If you’ve ever seen Sly and the Family Stone at Ohio State, you know what you’re in for.
Their smoldering performance in the film is driven by the urgent, scorching percussion of two West Coast white men, Errico and Jerry Martini, as trumpeter Cynthia Robinson and keyboardist Rose Stone lift the crowd and the band to the highest of heights on “I Want to Take You Higher.”
Summer of Soul is a testament to the healing power of music during times of unrest. But it’s more than that. At a pivotal moment in the movie, gospel legend Mahalia Jackson duets with a young Mavis Staples on MLK’s favorite song, “Precious Lord.” Ben Branch is on sax, and Jesse Jackson is preaching right there onstage — the very men who were with MLK in Memphis just moments before he was shot.

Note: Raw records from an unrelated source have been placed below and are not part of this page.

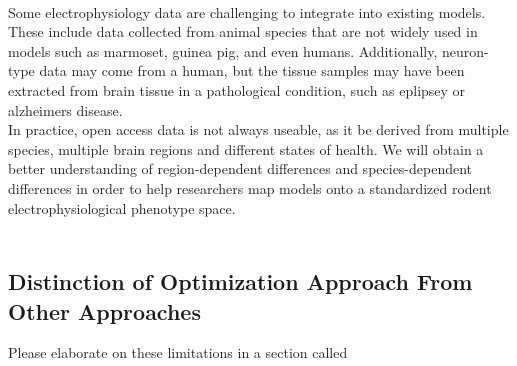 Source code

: \\
Some electrophysiology data are challenging to integrate into existing models.
These include data collected from animal species that are not widely used in models such as marmoset, guinea pig, and even humans. 
Additionally, neuron-type data may come from a human, but the tissue samples may have been extracted from brain tissue in a pathological condition, such as eplipsey or alzheimers disease.
\\
In practice, open access data is not always useable, as it be derived from multiple species, multiple brain regions and different states of health. We will obtain a better understanding of region-dependent differences and species-dependent differences in order to help researchers map models onto a standardized rodent electrophysiological phenotype space.\\
\\
\subsection{Distinction of Optimization Approach From Other Approaches}
Please elaborate on these limitations in a section called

As Mahalia passes the mic to Mavis, it is a symbolic passing of the torch — from the civil rights movement to the Black Power movement.
The movie culminates with a searing performance from Nina Simone, who sings “Young, Gifted and Black” on piano, and dramatically recites David Nelson (of The Last Poets)’s stirring poem “Are You Ready?”
For Questlove, putting this story into its proper context was critical. He describes the unwanted footage as an example of how Black history is so often erased.
“The fact that 40 hours of footage was kept from the public is living proof that revisionist history exists — it was incredibly important to me to get that history right,” he says. “Blacks have always been a creative force of our culture. But sometimes those efforts are easily dismissed.”
“The so-called powers that are or were didn’t find it significant enough to keep it as a part of history,” says Stevie Wonder in the film. “I was 19, I was at a crossroads … I had the feeling that the world was wanting a change. We were moving into a whole ’nother time and space with music and with sound.”
As Lewis says,“Even though the shows were recorded all summer, it feels like it happened and then they threw it away.”
But thanks to Hal Tulchin and Ahmir Thompson, the summer of soul lives on.